Child Abuse & Neglect

All children need safe homes and caring relationships to grow and thrive. No child should ever experience abuse but unfortunately, in 2012, over 16,000 children were victims of abuse in Kentucky. Kentucky Youth Advocates promotes policies and programs that work to prevent child abuse, such as the HANDS home visiting program. We also work to support youth in foster care to make sure they can recover from trauma and be in a safe environment. In addition, we work to support children being raised by relatives when they cannot safely stay with their parents. See our Kinship Families page for more information on this.

Our Work

FaceIt_Logo_vert (2)Kentucky Youth Advocates is a proud partner of the Face It® Movement led by Kosair Charities, which is working to end child abuse in Jefferson County.

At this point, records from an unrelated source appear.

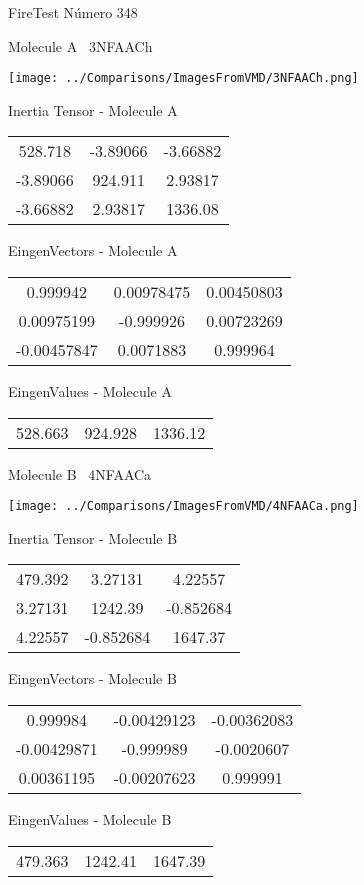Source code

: \vtab[-3cm]
\begin{center}
{\large FireTest \tab Número 348}
\end{center}
\begin{multicols}{2}
\begin{center}

Molecule A \
3NFAACh

\texttt{[image: ../Comparisons/ImagesFromVMD/3NFAACh.png]}

Inertia Tensor - Molecule A \\
\begin{tabular}{|c c c|}
528.718	 & 	-3.89066	 & 	-3.66882	 \\
-3.89066	 & 	924.911	 & 	2.93817	 \\
-3.66882	 & 	2.93817	 & 	1336.08
\end{tabular}

\vtab
 EingenVectors - Molecule A     \\
\begin{tabular}{|c c c|}
0.999942	 & 	0.00978475	 & 	0.00450803	 \\
0.00975199	 & 	-0.999926	 & 	0.00723269	 \\
-0.00457847	 & 	0.0071883	 & 	0.999964
\end{tabular}

\vtab
 EingenValues - Molecule A     \\
\begin{tabular}{|c c c|}
528.663	 & 	924.928	 & 	1336.12	 \\
\end{tabular}
\columnbreak

Molecule B \
4NFAACa

\texttt{[image: ../Comparisons/ImagesFromVMD/4NFAACa.png]}

Inertia Tensor - Molecule B \\
\begin{tabular}{|c c c|}
479.392	 & 	3.27131	 & 	4.22557	 \\
3.27131	 & 	1242.39	 & 	-0.852684	 \\
4.22557	 & 	-0.852684	 & 	1647.37
\end{tabular}

\vtab
 EingenVectors - Molecule B     \\
\begin{tabular}{|c c c|}
0.999984	 & 	-0.00429123	 & 	-0.00362083	 \\
-0.00429871	 & 	-0.999989	 & 	-0.0020607	 \\
0.00361195	 & 	-0.00207623	 & 	0.999991
\end{tabular}

\vtab
 EingenValues - Molecule B     \\
\begin{tabular}{|c c c|}
479.363	 & 	1242.41	 & 	1647.39	 \\
\end{tabular}

\end{center}
\end{multicols}

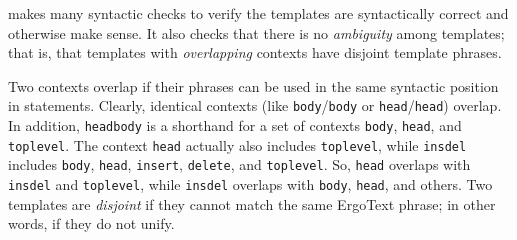 \FLSYSTEM makes many syntactic checks to verify the templates are
syntactically correct and otherwise make sense. It also checks that
there is no \emph{ambiguity} among templates; that is, that
templates with \emph{overlapping} contexts have {\rm disjoint} template
phrases.

Two contexts overlap if their phrases can be used in
the same syntactic position in \FLSYSTEM statements.
Clearly, identical contexts (like
\texttt{body}/\texttt{body} or \texttt{head}/\texttt{head}) overlap. In
addition, \texttt{headbody} is a shorthand for a set of contexts
\texttt{body}, \texttt{head}, and \texttt{toplevel}. The context
\texttt{head} actually also includes \texttt{toplevel}, while \texttt{insdel} 
includes \texttt{body}, \texttt{head}, \texttt{insert}, \texttt{delete},
and \texttt{toplevel}. So, \texttt{head} overlaps with \texttt{insdel} and
\texttt{toplevel}, while \texttt{insdel} overlaps with \texttt{body},
\texttt{head}, and others.
Two templates are \emph{disjoint}
if they cannot match the same ErgoText
phrase; in other words, if they do not unify.

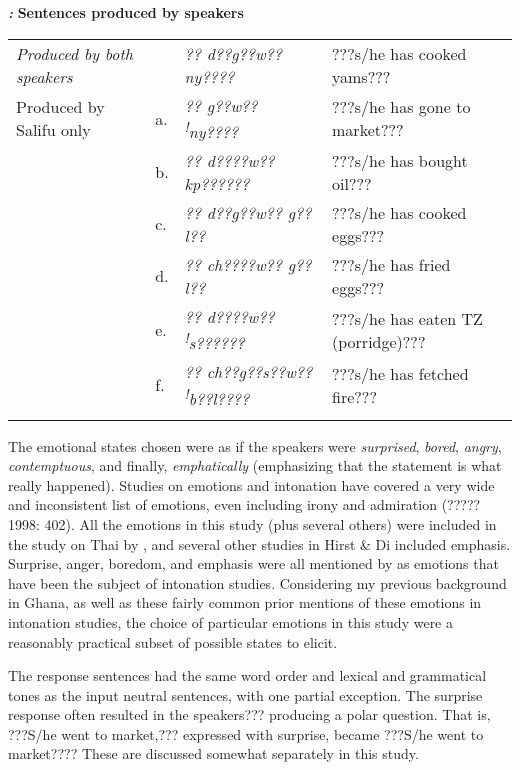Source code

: \documentclass[output=paper]{langsci/langscibook}
\begin{document}
\emph{\textbf{\textup{:}}}\textbf{\textit{ }}\textbf{Sentences produced by speakers}\textbf{\textit{ }}

\begin{tabular}{llll}
\lsptoprule

\emph{\textup{Produced by both speakers}} &  & \textit{?? d??g??w?? ny????        } & ???s/he has cooked yams???\\
Produced by Salifu only & a. & \textit{?? g??w?? }\textit{\textsuperscript{!}}\textit{ny????} & ???s/he has gone to market???\\
& b. & \textit{?? d????w?? kp??????} & ???s/he has bought oil???\\
& c. & \textit{?? d??g??w?? g??l??} & ???s/he has cooked eggs???\\
& d. & \textit{?? ch????w?? g??l??} & ???s/he has fried eggs???\\
& e. & \textit{?? d????w?? }\textit{\textsuperscript{!}}\textit{s??????} & ???s/he has eaten TZ (porridge)???\\
& f. & \textit{?? ch??g??s??w?? }\textit{\textsuperscript{!}}\textit{b??l????} & ???s/he has fetched fire???  \\
\lspbottomrule
\end{tabular}
The emotional states chosen were as if the speakers were \emph{surprised}, \emph{bored}, \emph{angry}, \emph{contemptuous}, and finally, \emph{emphatically} (emphasizing that the statement is what really happened). Studies on emotions and intonation have covered a very wide and inconsistent list of emotions, even including irony and admiration (????? 1998: 402). All the emotions in this study (plus several others) were included in the study on Thai by \citet{Luksaneeyanawin1998}, and several other studies in Hirst \& Di\citet{Cristo1998} included emphasis. Surprise, anger, boredom, and emphasis were all mentioned by \citet{Ladd2008} as emotions that have been the subject of intonation studies. Considering my previous background in Ghana, as well as these fairly common prior mentions of these emotions in intonation studies, the choice of particular emotions in this study were a reasonably practical subset of possible states to elicit.

The response sentences had the same word order and lexical and grammatical tones as the input neutral sentences, with one partial exception. The surprise response often resulted in the speakers??? producing a polar question. That is, ???S/he went to market,??? expressed with surprise, became ???S/he went to market???? These are discussed somewhat separately in this study. 
\end{document}
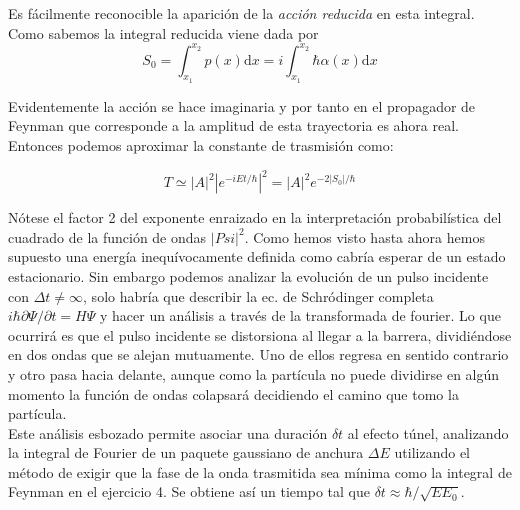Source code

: \documentclass[12pt,a4paper]{article}
\numberwithin{equation}{section}
\numberwithin{figure}{section}
\newcommand{\D}{\mathrm{d}}
\begin{document}
Es fácilmente reconocible la aparición de la \textit{acción reducida} en esta integral. Como sabemos la integral reducida viene dada por $$S_0 = \int_{x_1}^{x_2} p(x) \D x = i \int_{x_1}^{x_2} \hbar \alpha (x) \D x$$ 

Evidentemente la acción se hace imaginaria y por tanto en el propagador de Feynman que corresponde a la amplitud de esta trayectoria es ahora real. Entonces podemos aproximar la constante de trasmisión como:

\begin{equation}
T \simeq |A|^2 \left| e^{-i E t / \hbar } \right|^2 = |A|^2 e^{-2 |S_0|/\hbar}
\end{equation} 

Nótese el factor 2 del exponente enraizado en la interpretación probabilística del cuadrado de la función de ondas $| Psi|^2$. Como hemos visto hasta ahora hemos supuesto una energía inequívocamente definida como cabría esperar de un estado estacionario. Sin embargo podemos analizar la evolución de un pulso incidente con $\Delta t \neq \infty$, solo habría que describir la ec. de Schródinger completa $i \hbar \partial \Psi / \partial t = H \Psi$ y hacer un análisis a través de la transformada de fourier. Lo que ocurrirá es que el pulso incidente se distorsiona al llegar a la barrera, dividiéndose en dos ondas que se alejan mutuamente. Uno de ellos regresa en sentido contrario y otro pasa hacia delante, aunque como la partícula no puede dividirse en algún momento la función de ondas colapsará decidiendo el camino que tomo la partícula. \\

Este análisis esbozado permite asociar una duración $\delta t$ al efecto túnel, analizando la integral de Fourier de un paquete gaussiano de anchura $\Delta E$ utilizando el método de exigir que la fase de la onda trasmitida sea mínima como la integral de Feynman en el ejercicio 4. Se obtiene así un tiempo tal que $\delta t \approx \hbar / \sqrt{E E_0}$. 
\end{document}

  • In 2014, Kentucky Youth Advocates worked with Face It® Movement partners and other community leaders to pass House Bill 157, which will ensure doctors receive needed training to recognize early signs of pediatric abusive head trauma and know how to report it.
  • In 2012, Kentucky Youth Advocates successfully advocated for the creation of an External Child Fatality and Near Fatality Review Panel to help review what went wrong in tragic cases of children dying from abuse and identifying solutions to prevent future deaths from occurring. House Bill 290, which passed the Kentucky General Assembly in 2013, placed the panel into law and strengthens the panel’s ability to gain access to full records to review cases and increases the panel’s oversight and independence. In 2014, we were successful in securing funding for the panel in the state budget so it can be effective to fulfill its purpose.
  • In response to the high rates of child deaths due to abuse and neglect in Kentucky, Governor Beshear proposed a $21 million increase during the 2012 legislative session for the two following years to hire 300 additional state social workers. The final budget passed by the Kentucky General Assembly retained this funding, so new social workers would be hired to reduce caseloads and more effectively work to reduce child deaths and near deaths due to abuse and neglect.
  • Kentucky Youth Advocates successfully advocated for Senate Bill 213 during the 2012 General Assembly which allows foster care youth at age 18 to have a full year to decide whether to stay in the care of the state until they turn 21. Many foster care youth felt the previous time period of six months was not enough time to make this crucial life decision. The bill also changed the name of the process from “recommitting” to “transitional living supports” to take away any negative connotations associated with staying in the care of the state after age 18.